Full Report
Russian media and other sources are reporting that authorities there have charged Mikhail Matveev — aka Wazawaka, blamed in multiple high-profile ransomware attacks — with criminal hacking.
Analysis Summary
# Threat Actor: Mikhail Matveev (Wazawaka)
## Attribution & Identity
**Attribution:** Linked to Russian cybercriminal activities.
**Aliases/Known Associations:** Wazawaka, club1337 (contacted him). Affiliated with ransomware groups: Babuk, Conti, DarkSide, Hive, and LockBit.
## Activity Summary
Russian authorities have charged Mikhail Matveev (Wazawaka) under Article 273 of the Criminal Code for developing malware intended to encrypt commercial organizations' data for illegal profit (ransomware). Matveev was previously indicted and sanctioned by the U.S. government in May. A key historical activity attributed to him is the April 2021 attack on the Washington, D.C., Metropolitan Police Department while operating as part of the Babuk ransomware gang, where over 250 GB of data was allegedly stolen.
## Tactics, Techniques & Procedures
- Development of ransomware malware for data encryption and demanding ransom.
- Extortion/Blackmailing of commercial organizations.
- (MITRE ATT&CK IDs were not explicitly provided in the text, but methods align with T1486 Data Encrypted for Impact).
## Targeting
- **Sectors:** Commercial organizations, Law Enforcement (specifically Washington D.C. MPD).
- **Geography:** Operational globally (U.S. target mentioned), currently facing legal action in Russia.
- **Victims:** Washington, D.C., Metropolitan Police Department (MPD).
## Tools & Infrastructure
- **Malware Families Used:** Ransomware (general development cited), specifically associated with Babuk.

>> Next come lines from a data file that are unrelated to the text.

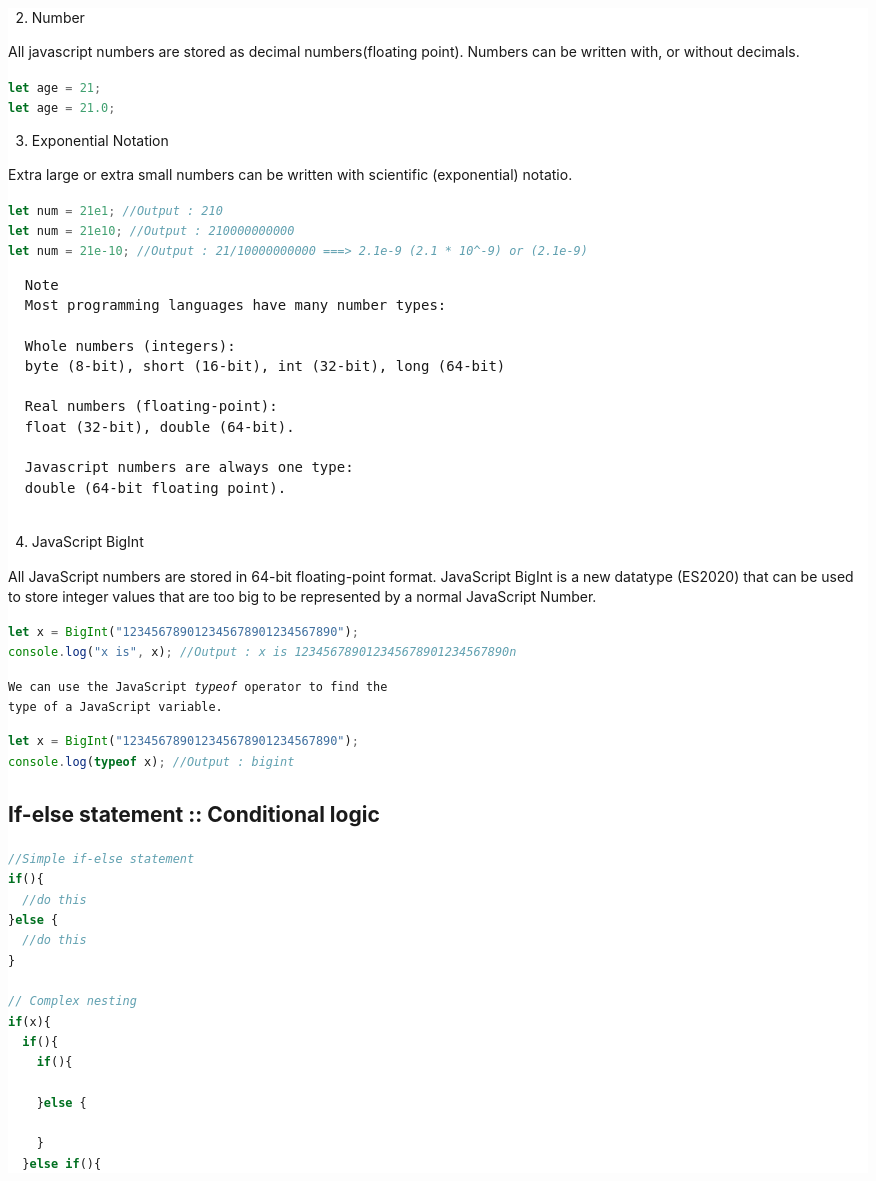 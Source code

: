 2. Number

All javascript numbers are stored as decimal numbers(floating point). Numbers can be written with, or without decimals.

```js
let age = 21;
let age = 21.0;
```

3. Exponential Notation

Extra large or extra small numbers can be written with scientific (exponential) notatio.

```js
let num = 21e1; //Output : 210
let num = 21e10; //Output : 210000000000
let num = 21e-10; //Output : 21/10000000000 ===> 2.1e-9 (2.1 * 10^-9) or (2.1e-9)
```

<pre>
  Note
  Most programming languages have many number types:

  Whole numbers (integers):
  byte (8-bit), short (16-bit), int (32-bit), long (64-bit)

  Real numbers (floating-point):
  float (32-bit), double (64-bit).

  Javascript numbers are always one type:
  double (64-bit floating point).

</pre>

4. JavaScript BigInt

All JavaScript numbers are stored in 64-bit floating-point format. JavaScript BigInt is a new datatype (ES2020) that can be used to store integer values that are too big to be represented by a normal JavaScript Number.

```js
let x = BigInt("123456789012345678901234567890");
console.log("x is", x); //Output : x is 123456789012345678901234567890n
```

<code>We can use the JavaScript _typeof_ operator to find the type of a JavaScript variable.</code>

```js
let x = BigInt("123456789012345678901234567890");
console.log(typeof x); //Output : bigint
```

## If-else statement :: Conditional logic

```js
//Simple if-else statement
if(){
  //do this
}else {
  //do this
}

// Complex nesting
if(x){
  if(){
    if(){

    }else {

    }
  }else if(){
``` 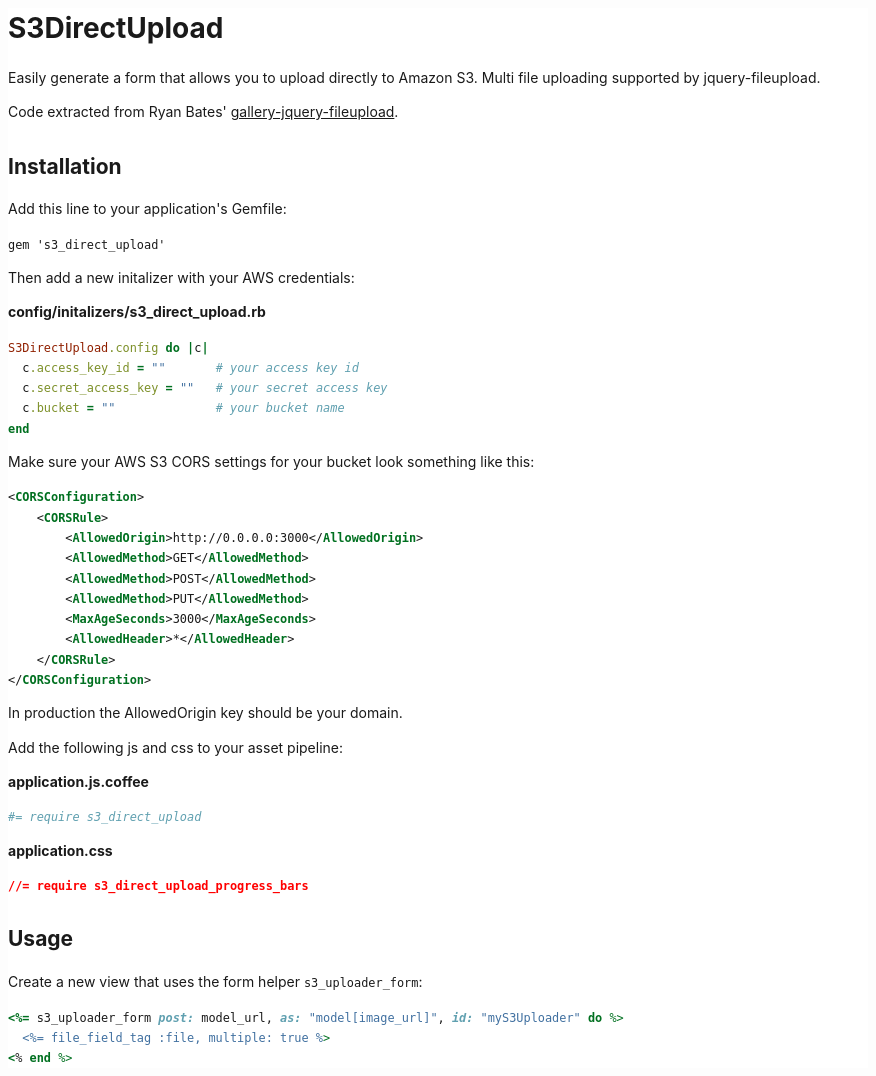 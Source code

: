# S3DirectUpload

Easily generate a form that allows you to upload directly to Amazon S3.
Multi file uploading supported by jquery-fileupload. 

Code extracted from Ryan Bates' [gallery-jquery-fileupload](https://github.com/railscasts/383-uploading-to-amazon-s3/tree/master/gallery-jquery-fileupload).

## Installation
Add this line to your application's Gemfile:

    gem 's3_direct_upload'

Then add a new initalizer with your AWS credentials:

**config/initalizers/s3_direct_upload.rb**
```ruby
S3DirectUpload.config do |c|
  c.access_key_id = ""       # your access key id
  c.secret_access_key = ""   # your secret access key
  c.bucket = ""              # your bucket name
end
```

Make sure your AWS S3 CORS settings for your bucket look something like this:
```xml
<CORSConfiguration>
    <CORSRule>
        <AllowedOrigin>http://0.0.0.0:3000</AllowedOrigin>
        <AllowedMethod>GET</AllowedMethod>
        <AllowedMethod>POST</AllowedMethod>
        <AllowedMethod>PUT</AllowedMethod>
        <MaxAgeSeconds>3000</MaxAgeSeconds>
        <AllowedHeader>*</AllowedHeader>
    </CORSRule>
</CORSConfiguration>
```
In production the AllowedOrigin key should be your domain.

Add the following js and css to your asset pipeline:

**application.js.coffee**
```coffeescript
#= require s3_direct_upload
```

**application.css**
```css
//= require s3_direct_upload_progress_bars
```

## Usage
Create a new view that uses the form helper `s3_uploader_form`:
```ruby
<%= s3_uploader_form post: model_url, as: "model[image_url]", id: "myS3Uploader" do %>
  <%= file_field_tag :file, multiple: true %>
<% end %>
```
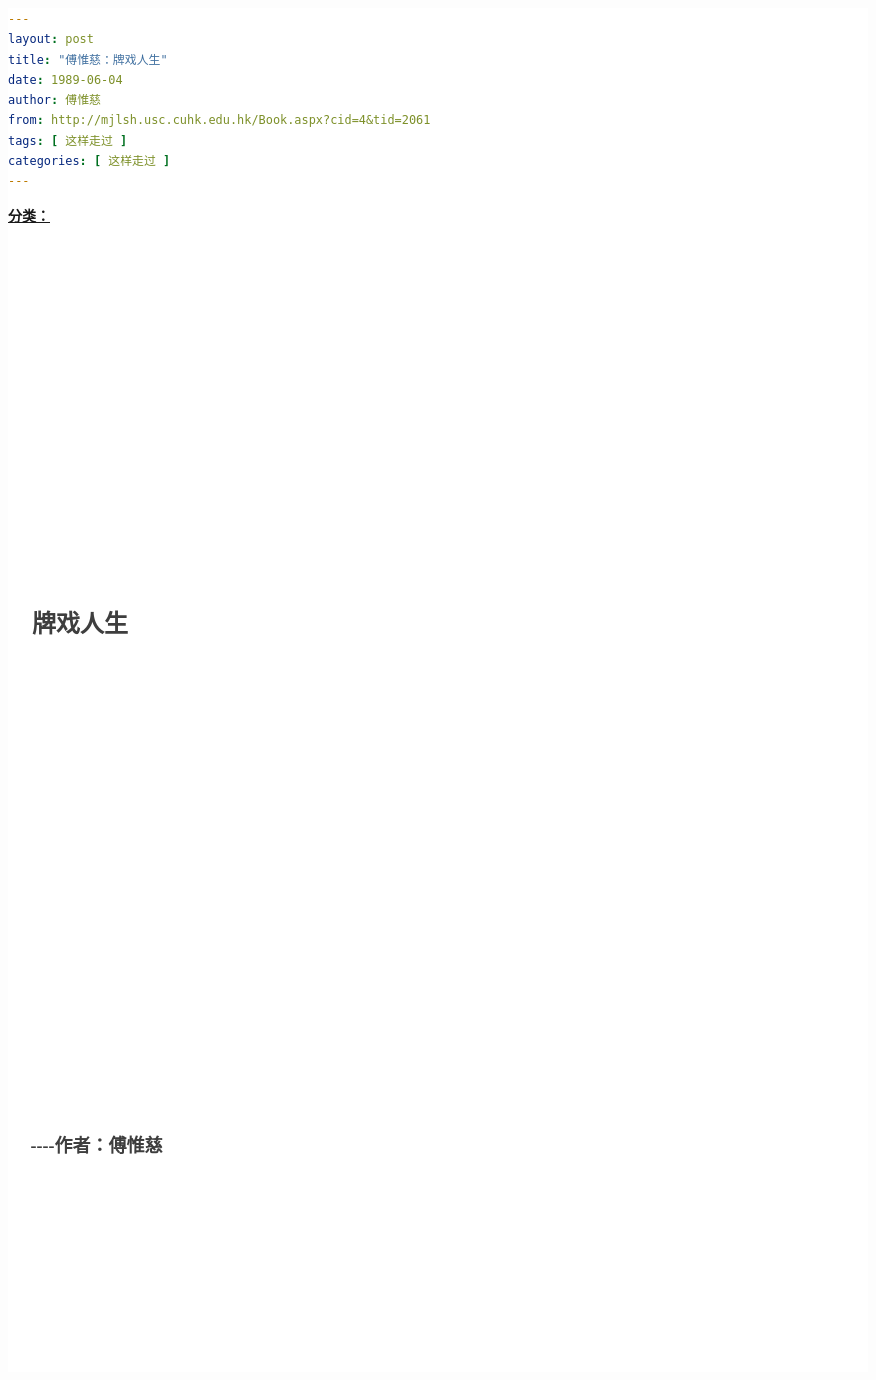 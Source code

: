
 ```yaml
---
layout: post
title: "傅惟慈：牌戏人生"
date: 1989-06-04
author: 傅惟慈
from: http://mjlsh.usc.cuhk.edu.hk/Book.aspx?cid=4&tid=2061
tags: [ 这样走过 ]
categories: [ 这样走过 ]
---
```


<div style="margin: 15px 10px 10px 0px;">
 <div>
  <span id="ctl00_ContentPlaceHolder1_chapter1_SubjectLabel" style="font-weight:bold;text-decoration:underline;">
   分类：
  </span>
 </div>
 <p style="margin: 0px; padding: 0px; min-height: 1.5em; word-wrap: normal; word-break: normal; white-space: pre-wrap; line-height: 2em; color: rgb(62, 62, 62); font-family: 宋体; background-color: rgb(255, 255, 255);">
  <span class="s1">
   <b>
    <font size="5">
     <br/>
    </font>
   </b>
  </span>
 </p>
 <p style="margin: 0px; padding: 0px; min-height: 1.5em; word-wrap: normal; word-break: normal; white-space: pre-wrap; line-height: 2em; color: rgb(62, 62, 62); font-family: 宋体; background-color: rgb(255, 255, 255);">
  <b style="line-height: 2em;">
   <font size="5">
    牌戏人生
   </font>
  </b>
 </p>
 <p style="margin: 0px; padding: 0px; min-height: 1.5em; word-wrap: normal; word-break: normal; white-space: pre-wrap; line-height: 2em; color: rgb(62, 62, 62); font-family: 宋体; background-color: rgb(255, 255, 255);">
  <span class="s1">
   <b>
    <font size="4">
     <br/>
    </font>
   </b>
  </span>
 </p>
 <p style="margin: 0px; padding: 0px; min-height: 1.5em; word-wrap: normal; word-break: normal; white-space: pre-wrap; line-height: 2em; color: rgb(62, 62, 62); font-family: 宋体; background-color: rgb(255, 255, 255);">
  <span class="s1">
   <b>
    <font size="4">
     ----作者：傅惟慈
    </font>
   </b>
  </span>
 </p>
 <p style="margin: 0px; padding: 0px; min-height: 1.5em; word-wrap: normal; word-break: normal; white-space: pre-wrap; line-height: 2em; color: rgb(62, 62, 62); font-family: 宋体; font-size: 16px; background-color: rgb(255, 255, 255);"> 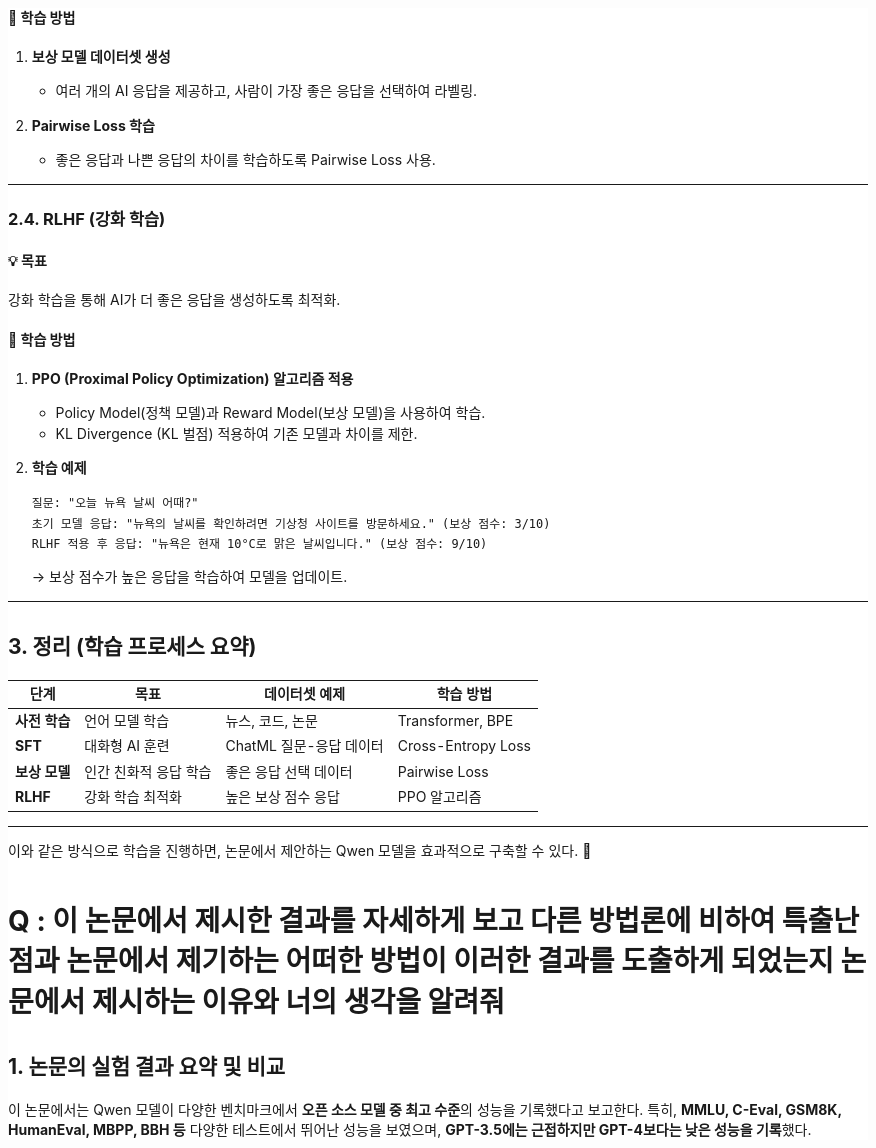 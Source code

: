 #### **📌 학습 방법**
1. **보상 모델 데이터셋 생성**
   - 여러 개의 AI 응답을 제공하고, 사람이 가장 좋은 응답을 선택하여 라벨링.

2. **Pairwise Loss 학습**
   - 좋은 응답과 나쁜 응답의 차이를 학습하도록 Pairwise Loss 사용.

---

### **2.4. RLHF (강화 학습)**
#### **💡 목표**  
강화 학습을 통해 AI가 더 좋은 응답을 생성하도록 최적화.

#### **📌 학습 방법**
1. **PPO (Proximal Policy Optimization) 알고리즘 적용**
   - Policy Model(정책 모델)과 Reward Model(보상 모델)을 사용하여 학습.
   - KL Divergence (KL 벌점) 적용하여 기존 모델과 차이를 제한.

2. **학습 예제**
   ```
   질문: "오늘 뉴욕 날씨 어때?"
   초기 모델 응답: "뉴욕의 날씨를 확인하려면 기상청 사이트를 방문하세요." (보상 점수: 3/10)
   RLHF 적용 후 응답: "뉴욕은 현재 10°C로 맑은 날씨입니다." (보상 점수: 9/10)
   ```
   → 보상 점수가 높은 응답을 학습하여 모델을 업데이트.

---

## **3. 정리 (학습 프로세스 요약)**
| 단계          | 목표                  | 데이터셋 예제           | 학습 방법          |
| ------------- | --------------------- | ----------------------- | ------------------ |
| **사전 학습** | 언어 모델 학습        | 뉴스, 코드, 논문        | Transformer, BPE   |
| **SFT**       | 대화형 AI 훈련        | ChatML 질문-응답 데이터 | Cross-Entropy Loss |
| **보상 모델** | 인간 친화적 응답 학습 | 좋은 응답 선택 데이터   | Pairwise Loss      |
| **RLHF**      | 강화 학습 최적화      | 높은 보상 점수 응답     | PPO 알고리즘       |

---
이와 같은 방식으로 학습을 진행하면, 논문에서 제안하는 Qwen 모델을 효과적으로 구축할 수 있다. 🚀

# Q : 이 논문에서 제시한 결과를 자세하게 보고 다른 방법론에 비하여 특출난 점과 논문에서 제기하는 어떠한 방법이 이러한 결과를 도출하게 되었는지 논문에서 제시하는 이유와 너의 생각을 알려줘



## **1. 논문의 실험 결과 요약 및 비교**
이 논문에서는 Qwen 모델이 다양한 벤치마크에서 **오픈 소스 모델 중 최고 수준**의 성능을 기록했다고 보고한다. 특히, **MMLU, C-Eval, GSM8K, HumanEval, MBPP, BBH 등** 다양한 테스트에서 뛰어난 성능을 보였으며, **GPT-3.5에는 근접하지만 GPT-4보다는 낮은 성능을 기록**했다.
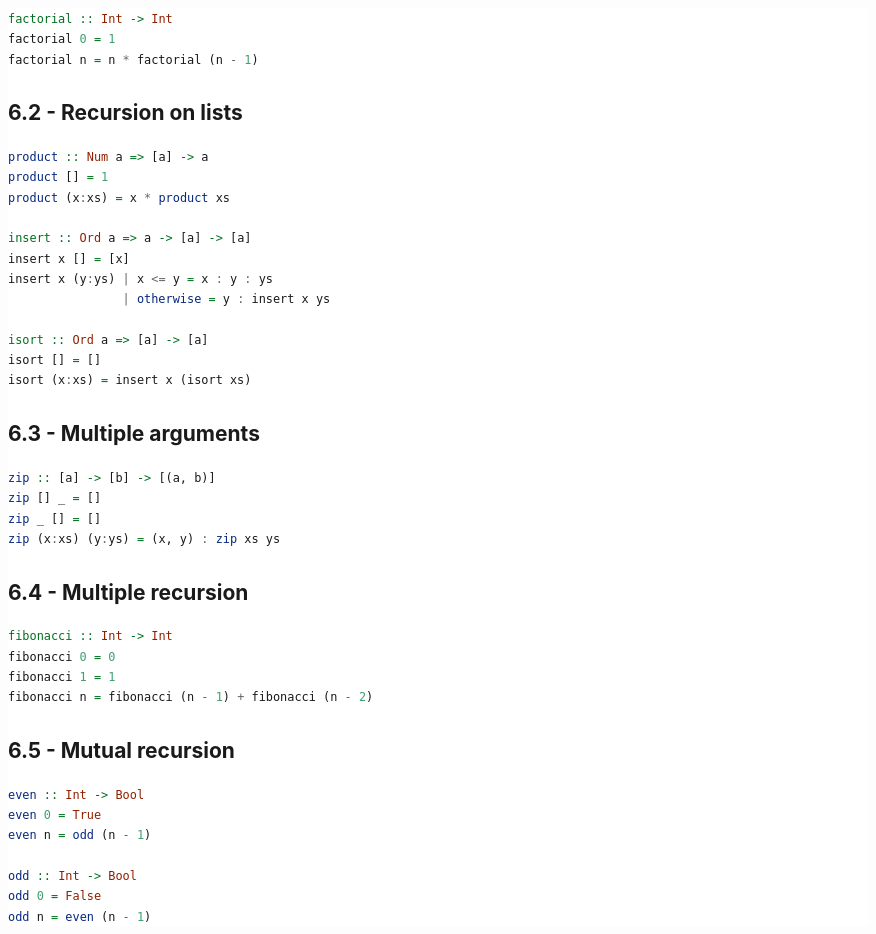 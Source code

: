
 ```haskell
factorial :: Int -> Int
factorial 0 = 1
factorial n = n * factorial (n - 1)
```

## 6.2 - Recursion on lists

```haskell
product :: Num a => [a] -> a
product [] = 1
product (x:xs) = x * product xs

insert :: Ord a => a -> [a] -> [a]
insert x [] = [x]
insert x (y:ys) | x <= y = x : y : ys
                | otherwise = y : insert x ys

isort :: Ord a => [a] -> [a]
isort [] = []
isort (x:xs) = insert x (isort xs)
```

## 6.3 - Multiple arguments

```haskell
zip :: [a] -> [b] -> [(a, b)]
zip [] _ = []
zip _ [] = []
zip (x:xs) (y:ys) = (x, y) : zip xs ys
```

## 6.4 - Multiple recursion

```haskell
fibonacci :: Int -> Int
fibonacci 0 = 0
fibonacci 1 = 1
fibonacci n = fibonacci (n - 1) + fibonacci (n - 2)
```

## 6.5 - Mutual recursion

```haskell
even :: Int -> Bool
even 0 = True
even n = odd (n - 1)

odd :: Int -> Bool
odd 0 = False
odd n = even (n - 1)
```


[0]: https://www.amazon.co.uk/Programming-Haskell-Graham-Hutton/dp/0521692695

- **Infrastructure:** Not detailed, but he developed specific malware for extortion.
## Implications
The charging of Wazawaka by Russian authorities, despite his high profile and previous threats against U.S. interests, is an uncommon occurrence, suggesting potential shifts in how Russia handles cybercriminals, possibly following diplomatic communication (as evidenced by the REvil case mentioned in the context). Matveev remains a high-risk individual, previously unconcerned by U.S. sanctions and boasting about evading US law enforcement interest. His current legal status (out on bail awaiting next steps) needs close tracking.
## Mitigations
- Standard ransomware defenses should be maintained given his confirmed involvement with major ransomware strains (Conti, LockBit, Hive, etc.).
- Given his past activities, organizations should ensure robust defenses for sensitive data stores, especially law enforcement entities.
- Monitoring for potential resurfacing or continuation of activities despite current legal issues.